TBE patients (n = 20) | Control persons (n = 32) | |
---|---|---|
Median age, years (range) | 52.5 (34–88) | 30 (18–57) |
Male gender | 11 (55%) | 20 (62.5%) |
Concomitant diseases* | 9/20 (45%) | – |
Number of CSF samples | 44 | 32 |
Number of serum samples | 44 | 32 |
*11/20 patients were previously completely healthy. Of the 9 patients with concomitant diseases, 2/9 had substitution treatment for hypothyroid, 2/9 were treated for hypertonia, 2/9 had treatment for depression and/or bipolar disease, 6/9 had musculoskeletal pain, 1/9 was operated for mammalian cancer, 1/9 was operated for colon cancer, 1/9 was treated with estrogen substitution, and 1/9 had chronic obstructive lung disease. Neither of the patients were on immunosuppressive treatment
Complement activation in TBE patients
Compared to the controls, the TBE patients had significantly higher levels of all of the analyzed complement factors in the CSF (Fig. 2). C1q, a complement factor part of the classical pathway, was detected in higher concentrations than C3a, C3b, and C5a. Regarding the serum samples, the complement factor concentrations were generally higher in the patient than in the control group, but there was no statistical difference between the patient and the control group, except for the C5a concentrations, which were statistically higher in the controls than in the sera from the TBE group.

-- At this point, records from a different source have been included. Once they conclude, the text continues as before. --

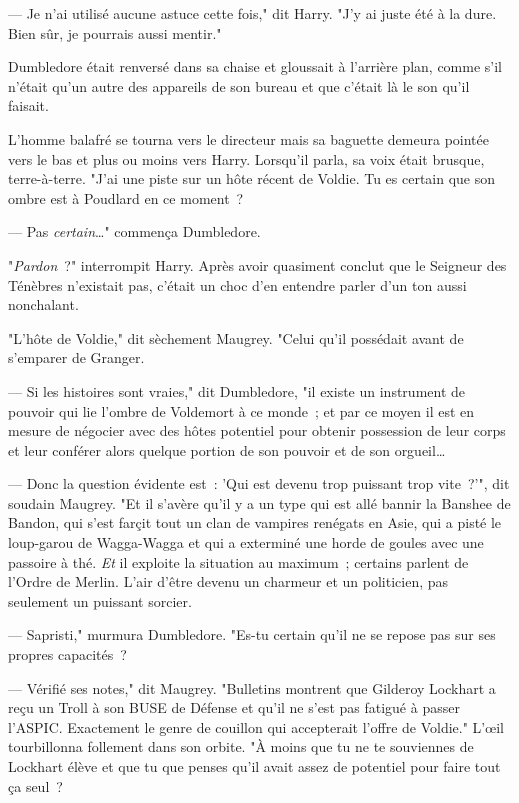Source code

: --- Je n'ai utilisé aucune astuce cette fois," dit Harry. "J'y ai juste été à la dure. Bien sûr, je pourrais aussi mentir."

Dumbledore était renversé dans sa chaise et gloussait à l'arrière plan, comme s'il n'était qu'un autre des appareils de son bureau et que c'était là le son qu'il faisait.

L'homme balafré se tourna vers le directeur mais sa baguette demeura pointée vers le bas et plus ou moins vers Harry. Lorsqu'il parla, sa voix était brusque, terre-à-terre. "J'ai une piste sur un hôte récent de Voldie. Tu es certain que son ombre est à Poudlard en ce moment~?

--- Pas \emph{certain}…" commença Dumbledore.

"\emph{Pardon}~?" interrompit Harry. Après avoir quasiment conclut que le Seigneur des Ténèbres n'existait pas, c'était un choc d'en entendre parler d'un ton aussi nonchalant.

"L'hôte de Voldie," dit sèchement Maugrey. "Celui qu'il possédait avant de s'emparer de Granger.

--- Si les histoires sont vraies," dit Dumbledore, "il existe un instrument de pouvoir qui lie l'ombre de Voldemort à ce monde~; et par ce moyen il est en mesure de négocier avec des hôtes potentiel pour obtenir possession de leur corps et leur conférer alors quelque portion de son pouvoir et de son orgueil…

--- Donc la question évidente est~: 'Qui est devenu trop puissant trop vite~?'", dit soudain Maugrey. "Et il s'avère qu'il y a un type qui est allé bannir la Banshee de Bandon, qui s'est farçit tout un clan de vampires renégats en Asie, qui a pisté le loup-garou de Wagga-Wagga et qui a exterminé une horde de goules avec une passoire à thé. \emph{Et} il exploite la situation au maximum~; certains parlent de l'Ordre de Merlin. L'air d'être devenu un charmeur et un politicien, pas seulement un puissant sorcier.

--- Sapristi," murmura Dumbledore. "Es-tu certain qu'il ne se repose pas sur ses propres capacités~?

--- Vérifié ses notes," dit Maugrey. "Bulletins montrent que Gilderoy Lockhart a reçu un Troll à son BUSE de Défense et qu'il ne s'est pas fatigué à passer l'ASPIC. Exactement le genre de couillon qui accepterait l'offre de Voldie." L'œil tourbillonna follement dans son orbite. "À moins que tu ne te souviennes de Lockhart élève et que tu que penses qu'il avait assez de potentiel pour faire tout ça seul~?

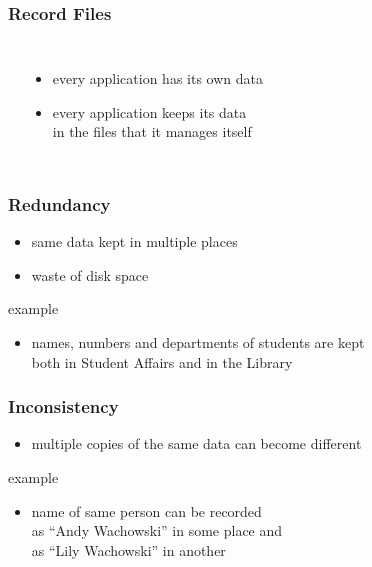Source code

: \documentclass[dvipsnames]{beamer}
\theoremstyle{plain}
\begin{document}
\begin{frame}
  \frametitle{Record Files}

  \begin{columns}[b]
    \begin{center}
    \end{center}

    \begin{itemize}
      \item every application has its own data
      \item every application keeps its data\\
        in the files that it manages itself
    \end{itemize}
  \end{columns}
\end{frame}

\begin{frame}
  \frametitle{Redundancy}

  \begin{itemize}
    \item same data kept in multiple places
    \item waste of disk space
  \end{itemize}

  \medskip
  \begin{exampleblock}{example}
    \begin{itemize}
      \item names, numbers and departments of students are kept\\
        both in Student Affairs and in the Library
    \end{itemize}
  \end{exampleblock}
\end{frame}

\begin{frame}
  \frametitle{Inconsistency}

  \begin{itemize}
    \item multiple copies of the same data can become different
  \end{itemize}

  \medskip
  \begin{exampleblock}{example}
    \begin{itemize}
      \item name of same person can be recorded\\
        as ``Andy Wachowski'' in some place and\\
        as ``Lily Wachowski'' in another
    \end{itemize}
  \end{exampleblock}
\end{frame}
\end{document}
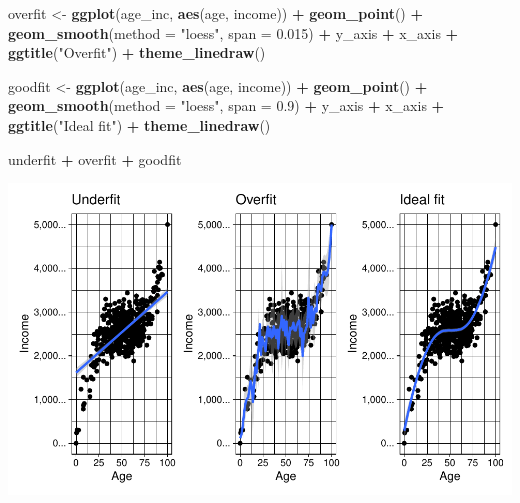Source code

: \documentclass[
]{book}
\newenvironment{Shaded}{\begin{snugshade}}{\end{snugshade}}
\newcommand{\DataTypeTok}[1]{\textcolor[rgb]{0.13,0.29,0.53}{#1}}
\newcommand{\FloatTok}[1]{\textcolor[rgb]{0.00,0.00,0.81}{#1}}
\newcommand{\KeywordTok}[1]{\textcolor[rgb]{0.13,0.29,0.53}{\textbf{#1}}}
\newcommand{\NormalTok}[1]{#1}
\newcommand{\OperatorTok}[1]{\textcolor[rgb]{0.81,0.36,0.00}{\textbf{#1}}}
\newcommand{\StringTok}[1]{\textcolor[rgb]{0.31,0.60,0.02}{#1}}
\begin{document}
\begin{Shaded}
\begin{Highlighting}[]
\NormalTok{overfit <-}
\StringTok{  }\KeywordTok{ggplot}\NormalTok{(age_inc, }\KeywordTok{aes}\NormalTok{(age, income)) }\OperatorTok{+}
\StringTok{  }\KeywordTok{geom_point}\NormalTok{() }\OperatorTok{+}
\StringTok{  }\KeywordTok{geom_smooth}\NormalTok{(}\DataTypeTok{method =} \StringTok{"loess"}\NormalTok{, }\DataTypeTok{span =} \FloatTok{0.015}\NormalTok{) }\OperatorTok{+}
\StringTok{  }\NormalTok{y_axis }\OperatorTok{+}
\StringTok{  }\NormalTok{x_axis }\OperatorTok{+}\StringTok{  }
\StringTok{  }\KeywordTok{ggtitle}\NormalTok{(}\StringTok{"Overfit"}\NormalTok{) }\OperatorTok{+}
\StringTok{  }\KeywordTok{theme_linedraw}\NormalTok{()}

\NormalTok{goodfit <-}
\StringTok{  }\KeywordTok{ggplot}\NormalTok{(age_inc, }\KeywordTok{aes}\NormalTok{(age, income)) }\OperatorTok{+}
\StringTok{  }\KeywordTok{geom_point}\NormalTok{() }\OperatorTok{+}
\StringTok{  }\KeywordTok{geom_smooth}\NormalTok{(}\DataTypeTok{method =} \StringTok{"loess"}\NormalTok{, }\DataTypeTok{span =} \FloatTok{0.9}\NormalTok{) }\OperatorTok{+}
\StringTok{  }\NormalTok{y_axis }\OperatorTok{+}
\StringTok{  }\NormalTok{x_axis }\OperatorTok{+}\StringTok{  }
\StringTok{  }\KeywordTok{ggtitle}\NormalTok{(}\StringTok{"Ideal fit"}\NormalTok{) }\OperatorTok{+}
\StringTok{  }\KeywordTok{theme_linedraw}\NormalTok{()}

\NormalTok{underfit }\OperatorTok{+}\StringTok{ }\NormalTok{overfit }\OperatorTok{+}\StringTok{ }\NormalTok{goodfit}
\end{Highlighting}
\end{Shaded}

\begin{center}\includegraphics[width=0.99\linewidth]{./figs/unnamed-chunk-4-1} \end{center}
\end{document}

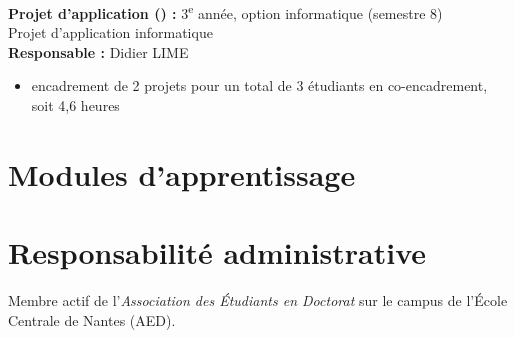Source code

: \bigskip\noindent
\textbf{Projet d'application () :} 3\textsuperscript{e} année, option informatique (semestre 8)\\
Projet d'application informatique\\
\textbf{Responsable :} Didier LIME
\begin{itemize}
  \item encadrement de 2 projets pour un total de 3 étudiants en co-encadrement, soit 4,6 heures
\end{itemize}



\section{Modules d'apprentissage}







\section{Responsabilité administrative}
Membre actif de l'\emph{Association des Étudiants en Doctorat} sur le campus de l'École Centrale de Nantes (AED).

Complement activation in relation to disease severity and age
Since the vast majority of the patients (15/20) suffered from a moderate disease, correlation between disease severity and complement factor concentrations could not be properly investigated. One patient had markedly higher C3b concentrations in the CSF compared to the other patients. This was a 65-year-old male, suffering from a paresis in his right arm and hand, without improvement at the 12-months´ -follow-up, despite intense rehabilitation. The C5a concentration in the CSF was markedly higher in one 40-year-old female, compared to the other patients. She was 30 weeks pregnant with twins and suffered from severe encephalitis, with incomplete recovery after 12 months.
We found no correlation between the patients’ age and complement factor concentrations in the first CSF sample (drawn on days 7–79 (median 19.5) after fever onset) or between complement activation and intrathecal mononuclear pleocytosis in the first CSF sample (data not shown).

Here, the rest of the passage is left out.